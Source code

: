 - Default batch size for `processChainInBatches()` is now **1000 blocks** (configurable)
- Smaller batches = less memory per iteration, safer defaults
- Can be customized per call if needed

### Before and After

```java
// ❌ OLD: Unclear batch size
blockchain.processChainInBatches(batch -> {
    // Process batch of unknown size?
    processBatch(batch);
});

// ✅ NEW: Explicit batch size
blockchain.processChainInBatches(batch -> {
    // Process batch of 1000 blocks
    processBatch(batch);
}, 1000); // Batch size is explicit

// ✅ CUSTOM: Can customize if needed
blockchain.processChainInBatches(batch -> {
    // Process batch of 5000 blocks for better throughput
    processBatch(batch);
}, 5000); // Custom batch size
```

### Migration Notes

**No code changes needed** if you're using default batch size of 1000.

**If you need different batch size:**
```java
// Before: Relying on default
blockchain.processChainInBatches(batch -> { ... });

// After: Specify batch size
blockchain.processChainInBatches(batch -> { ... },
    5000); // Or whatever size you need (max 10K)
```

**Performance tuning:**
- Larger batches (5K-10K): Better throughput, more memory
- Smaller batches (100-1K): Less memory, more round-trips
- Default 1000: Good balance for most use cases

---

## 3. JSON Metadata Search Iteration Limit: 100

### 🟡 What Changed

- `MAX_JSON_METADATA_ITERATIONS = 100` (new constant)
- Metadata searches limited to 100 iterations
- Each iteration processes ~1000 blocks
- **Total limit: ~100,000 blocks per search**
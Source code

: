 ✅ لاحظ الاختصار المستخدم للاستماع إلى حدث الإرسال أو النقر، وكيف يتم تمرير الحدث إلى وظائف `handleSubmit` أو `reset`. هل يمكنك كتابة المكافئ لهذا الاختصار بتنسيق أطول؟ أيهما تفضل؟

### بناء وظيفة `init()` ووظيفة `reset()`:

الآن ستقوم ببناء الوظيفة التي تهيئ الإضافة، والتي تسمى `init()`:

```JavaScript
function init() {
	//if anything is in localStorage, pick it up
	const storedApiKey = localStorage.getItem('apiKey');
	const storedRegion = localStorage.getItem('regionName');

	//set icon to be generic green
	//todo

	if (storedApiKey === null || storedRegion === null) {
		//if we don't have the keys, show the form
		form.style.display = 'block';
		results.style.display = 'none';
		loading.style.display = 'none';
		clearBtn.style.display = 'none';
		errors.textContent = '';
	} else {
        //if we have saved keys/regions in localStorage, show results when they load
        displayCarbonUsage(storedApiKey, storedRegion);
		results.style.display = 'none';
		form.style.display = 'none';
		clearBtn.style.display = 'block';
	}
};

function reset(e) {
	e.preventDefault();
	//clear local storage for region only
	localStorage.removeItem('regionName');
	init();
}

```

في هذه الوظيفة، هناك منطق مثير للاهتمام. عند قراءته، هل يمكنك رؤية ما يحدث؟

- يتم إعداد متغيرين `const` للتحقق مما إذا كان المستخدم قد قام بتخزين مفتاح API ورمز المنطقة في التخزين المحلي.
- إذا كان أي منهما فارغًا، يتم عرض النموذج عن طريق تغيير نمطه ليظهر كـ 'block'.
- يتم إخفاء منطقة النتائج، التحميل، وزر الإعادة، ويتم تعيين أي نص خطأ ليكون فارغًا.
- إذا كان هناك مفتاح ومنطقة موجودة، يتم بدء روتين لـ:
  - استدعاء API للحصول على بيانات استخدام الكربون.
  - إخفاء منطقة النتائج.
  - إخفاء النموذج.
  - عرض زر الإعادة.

★ ★ ★ ★ ★ ★ ★

**Exercise goal**
All of the records above should be repeated exactly.

**Exercise response**
Source code

: - Default batch size for `processChainInBatches()` is now **1000 blocks** (configurable)
- Smaller batches = less memory per iteration, safer defaults
- Can be customized per call if needed

### Before and After

```java
// ❌ OLD: Unclear batch size
blockchain.processChainInBatches(batch -> {
    // Process batch of unknown size?
    processBatch(batch);
});

// ✅ NEW: Explicit batch size
blockchain.processChainInBatches(batch -> {
    // Process batch of 1000 blocks
    processBatch(batch);
}, 1000); // Batch size is explicit

// ✅ CUSTOM: Can customize if needed
blockchain.processChainInBatches(batch -> {
    // Process batch of 5000 blocks for better throughput
    processBatch(batch);
}, 5000); // Custom batch size
```

### Migration Notes

**No code changes needed** if you're using default batch size of 1000.

**If you need different batch size:**
```java
// Before: Relying on default
blockchain.processChainInBatches(batch -> { ... });

// After: Specify batch size
blockchain.processChainInBatches(batch -> { ... },
    5000); // Or whatever size you need (max 10K)
```

**Performance tuning:**
- Larger batches (5K-10K): Better throughput, more memory
- Smaller batches (100-1K): Less memory, more round-trips
- Default 1000: Good balance for most use cases

---

## 3. JSON Metadata Search Iteration Limit: 100

### 🟡 What Changed

- `MAX_JSON_METADATA_ITERATIONS = 100` (new constant)
- Metadata searches limited to 100 iterations
- Each iteration processes ~1000 blocks
- **Total limit: ~100,000 blocks per search**
Source code

: ✅ لاحظ الاختصار المستخدم للاستماع إلى حدث الإرسال أو النقر، وكيف يتم تمرير الحدث إلى وظائف `handleSubmit` أو `reset`. هل يمكنك كتابة المكافئ لهذا الاختصار بتنسيق أطول؟ أيهما تفضل؟

### بناء وظيفة `init()` ووظيفة `reset()`:

الآن ستقوم ببناء الوظيفة التي تهيئ الإضافة، والتي تسمى `init()`:

```JavaScript
function init() {
	//if anything is in localStorage, pick it up
	const storedApiKey = localStorage.getItem('apiKey');
	const storedRegion = localStorage.getItem('regionName');

	//set icon to be generic green
	//todo

	if (storedApiKey === null || storedRegion === null) {
		//if we don't have the keys, show the form
		form.style.display = 'block';
		results.style.display = 'none';
		loading.style.display = 'none';
		clearBtn.style.display = 'none';
		errors.textContent = '';
	} else {
        //if we have saved keys/regions in localStorage, show results when they load
        displayCarbonUsage(storedApiKey, storedRegion);
		results.style.display = 'none';
		form.style.display = 'none';
		clearBtn.style.display = 'block';
	}
};

function reset(e) {
	e.preventDefault();
	//clear local storage for region only
	localStorage.removeItem('regionName');
	init();
}

```

في هذه الوظيفة، هناك منطق مثير للاهتمام. عند قراءته، هل يمكنك رؤية ما يحدث؟

- يتم إعداد متغيرين `const` للتحقق مما إذا كان المستخدم قد قام بتخزين مفتاح API ورمز المنطقة في التخزين المحلي.
- إذا كان أي منهما فارغًا، يتم عرض النموذج عن طريق تغيير نمطه ليظهر كـ 'block'.
- يتم إخفاء منطقة النتائج، التحميل، وزر الإعادة، ويتم تعيين أي نص خطأ ليكون فارغًا.
- إذا كان هناك مفتاح ومنطقة موجودة، يتم بدء روتين لـ:
  - استدعاء API للحصول على بيانات استخدام الكربون.
  - إخفاء منطقة النتائج.
  - إخفاء النموذج.
  - عرض زر الإعادة.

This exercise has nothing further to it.